自分を守るための表面だけ取り繕った理論武装なんてこれ以上聞いても吐き気がするだけだ。
それでも恵比寿先輩は言葉を止めない。
「生徒会に属する人間は学園の様々な情報を得ることが出来る。それに大げさかもしれないけれど、一般の学園生よりも強い権力だって持つことができる。そんな人たちが自分たちの――」
「だからもういいですって!!!」
それ以上はもう聞いていられなかった。
吐き出した静止の言葉と共に恵比寿先輩を睨み付ける。
言っている言葉の内容だけ聞けば確かに恵比寿先輩の方が正しい事を言っているのだろう。
名も知れない部室を欲しがっている人たちよりも、知っている鹿屋野先輩を助けてあげたいなんて思っているボクの方が勝手でワガママで正しくはないのかもしれない。
そんなことは理解している上で、ワガママだって自覚を持った上で。
それでもなお、ボクは鹿屋野先輩に救われて欲しいと思っている。
大切なものを奪わないで上げて欲しいとそう願っている。
そしてその想いは、恵比寿先輩の話を聞いてより一層に強まった。
「アンタたちが助かるだとか困るだとかなんてどうでもいい!」
踵を返し、ソファに置いてあった自分の学生鞄を拾い上げる。
「たとえアンタらに何を言われても、誰かに何か責められてもボクは自分のしたいようにします」
そう言って最後に一度恵比寿先輩を睨み付け、退室するために視線と足先を生徒会室のドアへと向けた。
そんなボクの背中に投げ掛けられた言葉はボクを静止するものでも、責めるようなものでもなく。

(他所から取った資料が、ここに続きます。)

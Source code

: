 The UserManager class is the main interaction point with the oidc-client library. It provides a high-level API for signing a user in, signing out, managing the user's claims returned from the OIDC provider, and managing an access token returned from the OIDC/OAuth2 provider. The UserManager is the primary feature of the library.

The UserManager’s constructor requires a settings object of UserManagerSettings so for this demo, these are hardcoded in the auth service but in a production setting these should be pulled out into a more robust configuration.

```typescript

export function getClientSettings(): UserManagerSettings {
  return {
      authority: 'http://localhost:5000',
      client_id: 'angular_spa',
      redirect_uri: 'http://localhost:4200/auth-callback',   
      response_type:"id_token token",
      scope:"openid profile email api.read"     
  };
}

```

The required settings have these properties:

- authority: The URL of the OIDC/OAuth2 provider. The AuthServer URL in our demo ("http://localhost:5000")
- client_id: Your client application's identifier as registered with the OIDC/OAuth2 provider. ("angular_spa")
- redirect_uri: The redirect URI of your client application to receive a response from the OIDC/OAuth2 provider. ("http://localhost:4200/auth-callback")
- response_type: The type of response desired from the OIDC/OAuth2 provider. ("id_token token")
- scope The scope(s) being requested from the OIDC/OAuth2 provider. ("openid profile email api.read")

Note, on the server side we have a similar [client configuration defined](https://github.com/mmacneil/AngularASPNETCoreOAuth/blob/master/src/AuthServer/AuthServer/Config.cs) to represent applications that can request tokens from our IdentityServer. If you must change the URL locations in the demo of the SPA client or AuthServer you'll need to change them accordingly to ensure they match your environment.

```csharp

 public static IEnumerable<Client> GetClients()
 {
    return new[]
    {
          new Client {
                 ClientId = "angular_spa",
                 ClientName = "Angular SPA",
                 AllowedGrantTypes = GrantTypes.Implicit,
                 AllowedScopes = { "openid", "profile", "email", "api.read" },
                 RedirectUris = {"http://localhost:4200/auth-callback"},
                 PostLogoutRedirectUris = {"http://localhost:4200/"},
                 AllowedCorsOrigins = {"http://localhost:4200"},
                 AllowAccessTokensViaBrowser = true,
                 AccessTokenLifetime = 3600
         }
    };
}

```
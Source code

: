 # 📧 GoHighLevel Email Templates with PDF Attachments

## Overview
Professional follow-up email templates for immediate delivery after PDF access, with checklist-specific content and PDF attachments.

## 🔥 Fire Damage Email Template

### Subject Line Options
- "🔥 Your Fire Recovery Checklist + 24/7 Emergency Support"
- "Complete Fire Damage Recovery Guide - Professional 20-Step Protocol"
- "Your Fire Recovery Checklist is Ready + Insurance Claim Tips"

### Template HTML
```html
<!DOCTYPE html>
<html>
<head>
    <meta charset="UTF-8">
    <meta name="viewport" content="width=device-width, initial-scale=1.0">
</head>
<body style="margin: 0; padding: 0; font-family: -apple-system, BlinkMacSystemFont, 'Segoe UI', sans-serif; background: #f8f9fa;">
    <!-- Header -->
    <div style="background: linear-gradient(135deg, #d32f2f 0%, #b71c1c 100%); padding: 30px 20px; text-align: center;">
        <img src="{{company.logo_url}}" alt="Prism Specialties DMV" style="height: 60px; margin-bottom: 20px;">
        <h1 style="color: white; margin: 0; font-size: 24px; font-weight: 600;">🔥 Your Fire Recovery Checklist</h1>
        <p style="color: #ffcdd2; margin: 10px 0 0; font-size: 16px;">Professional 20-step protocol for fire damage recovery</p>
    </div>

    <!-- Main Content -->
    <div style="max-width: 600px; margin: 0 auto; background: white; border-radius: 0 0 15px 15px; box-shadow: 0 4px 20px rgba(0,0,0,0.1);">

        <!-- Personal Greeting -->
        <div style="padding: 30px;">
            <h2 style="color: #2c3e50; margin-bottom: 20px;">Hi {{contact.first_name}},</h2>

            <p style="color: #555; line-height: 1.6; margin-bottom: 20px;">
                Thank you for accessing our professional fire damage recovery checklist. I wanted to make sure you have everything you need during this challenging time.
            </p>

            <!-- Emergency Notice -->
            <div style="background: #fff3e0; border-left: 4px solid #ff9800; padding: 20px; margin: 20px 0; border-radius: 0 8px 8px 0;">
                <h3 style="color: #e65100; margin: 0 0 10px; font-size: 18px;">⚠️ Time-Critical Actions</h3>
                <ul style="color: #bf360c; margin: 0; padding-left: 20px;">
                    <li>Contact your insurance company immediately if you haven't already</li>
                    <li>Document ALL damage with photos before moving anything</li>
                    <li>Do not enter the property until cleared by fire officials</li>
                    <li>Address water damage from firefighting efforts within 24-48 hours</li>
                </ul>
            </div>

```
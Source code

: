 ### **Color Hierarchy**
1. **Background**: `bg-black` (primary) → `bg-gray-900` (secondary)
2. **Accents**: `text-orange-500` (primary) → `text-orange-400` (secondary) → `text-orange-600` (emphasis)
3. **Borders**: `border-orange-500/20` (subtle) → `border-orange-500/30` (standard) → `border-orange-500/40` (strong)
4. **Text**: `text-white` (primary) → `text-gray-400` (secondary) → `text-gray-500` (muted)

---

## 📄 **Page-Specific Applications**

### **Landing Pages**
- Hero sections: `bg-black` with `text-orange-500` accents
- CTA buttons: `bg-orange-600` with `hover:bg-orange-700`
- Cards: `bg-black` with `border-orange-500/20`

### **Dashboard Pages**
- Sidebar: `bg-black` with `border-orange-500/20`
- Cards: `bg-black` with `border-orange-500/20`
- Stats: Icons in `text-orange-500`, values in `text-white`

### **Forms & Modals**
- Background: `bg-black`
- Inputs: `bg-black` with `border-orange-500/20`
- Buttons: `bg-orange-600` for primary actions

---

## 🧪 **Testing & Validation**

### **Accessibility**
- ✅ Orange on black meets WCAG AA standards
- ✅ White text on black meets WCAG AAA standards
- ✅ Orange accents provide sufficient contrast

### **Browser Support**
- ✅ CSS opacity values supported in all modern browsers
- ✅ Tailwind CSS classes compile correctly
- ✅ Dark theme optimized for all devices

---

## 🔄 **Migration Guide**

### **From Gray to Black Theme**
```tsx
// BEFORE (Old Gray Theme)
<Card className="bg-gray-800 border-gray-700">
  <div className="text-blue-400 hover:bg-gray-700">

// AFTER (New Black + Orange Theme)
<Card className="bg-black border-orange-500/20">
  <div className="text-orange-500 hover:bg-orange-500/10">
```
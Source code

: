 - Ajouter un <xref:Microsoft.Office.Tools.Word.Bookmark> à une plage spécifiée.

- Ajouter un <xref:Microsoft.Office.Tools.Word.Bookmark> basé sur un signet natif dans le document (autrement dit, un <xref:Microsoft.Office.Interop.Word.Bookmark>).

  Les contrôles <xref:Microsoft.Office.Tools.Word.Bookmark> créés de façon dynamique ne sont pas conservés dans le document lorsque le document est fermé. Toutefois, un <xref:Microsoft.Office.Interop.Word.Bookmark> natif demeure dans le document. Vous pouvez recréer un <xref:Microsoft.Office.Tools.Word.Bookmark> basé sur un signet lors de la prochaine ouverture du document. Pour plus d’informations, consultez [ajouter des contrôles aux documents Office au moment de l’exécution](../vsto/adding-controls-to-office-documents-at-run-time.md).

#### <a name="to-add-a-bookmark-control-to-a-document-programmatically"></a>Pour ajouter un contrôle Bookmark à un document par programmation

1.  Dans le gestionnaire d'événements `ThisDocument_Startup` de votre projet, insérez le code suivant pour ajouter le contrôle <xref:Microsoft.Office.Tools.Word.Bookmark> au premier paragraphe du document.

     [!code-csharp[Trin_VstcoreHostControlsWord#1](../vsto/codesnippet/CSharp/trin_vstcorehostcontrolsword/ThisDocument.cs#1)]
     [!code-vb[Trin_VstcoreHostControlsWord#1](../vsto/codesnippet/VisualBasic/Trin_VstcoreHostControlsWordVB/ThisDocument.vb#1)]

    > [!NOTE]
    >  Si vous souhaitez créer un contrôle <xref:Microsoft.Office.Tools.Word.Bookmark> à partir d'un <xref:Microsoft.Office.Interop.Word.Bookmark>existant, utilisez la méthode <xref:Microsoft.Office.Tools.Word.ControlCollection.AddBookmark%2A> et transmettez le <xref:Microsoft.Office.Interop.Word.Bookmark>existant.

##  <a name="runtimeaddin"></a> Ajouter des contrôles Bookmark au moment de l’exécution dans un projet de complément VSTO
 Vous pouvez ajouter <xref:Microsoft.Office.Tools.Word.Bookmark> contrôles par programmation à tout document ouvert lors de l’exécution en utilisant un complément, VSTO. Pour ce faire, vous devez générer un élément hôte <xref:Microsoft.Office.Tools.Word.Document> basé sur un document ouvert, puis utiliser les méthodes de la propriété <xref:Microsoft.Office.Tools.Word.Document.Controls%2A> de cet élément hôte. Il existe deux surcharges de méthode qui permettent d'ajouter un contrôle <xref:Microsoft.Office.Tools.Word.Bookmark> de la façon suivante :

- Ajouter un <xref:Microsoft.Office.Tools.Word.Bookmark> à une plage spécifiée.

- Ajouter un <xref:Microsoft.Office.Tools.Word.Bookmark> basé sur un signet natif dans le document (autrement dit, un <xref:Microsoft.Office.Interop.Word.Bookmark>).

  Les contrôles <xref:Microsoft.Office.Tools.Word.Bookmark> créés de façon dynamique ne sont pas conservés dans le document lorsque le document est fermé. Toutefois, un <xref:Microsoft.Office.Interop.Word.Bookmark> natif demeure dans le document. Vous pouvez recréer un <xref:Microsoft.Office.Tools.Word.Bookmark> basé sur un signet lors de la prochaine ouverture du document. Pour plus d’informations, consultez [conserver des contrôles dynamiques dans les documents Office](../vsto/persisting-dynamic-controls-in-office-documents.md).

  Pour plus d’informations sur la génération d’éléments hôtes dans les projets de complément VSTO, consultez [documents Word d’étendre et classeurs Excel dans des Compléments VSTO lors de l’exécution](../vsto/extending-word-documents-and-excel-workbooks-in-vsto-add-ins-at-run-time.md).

「――そうかい。きっと伊呂波ちゃんならそう反発してくれると思っていたよ」
それでもボクの神経を逆撫でするようなどこか笑みを含んだような言葉だった。
いちいち反応する気もないボクがドアの取っ手に手を掛けたところで。
「あぁそれと明日からはもう今日みたいに活動調査の手伝いはしなくていいから。明日から君にしてもらうお手伝いはまた明日の昼休みにでも伝えに行くよ」
恵比寿先輩との会話を締めくくる、今日最後となる言葉がボクに通達されたのだった。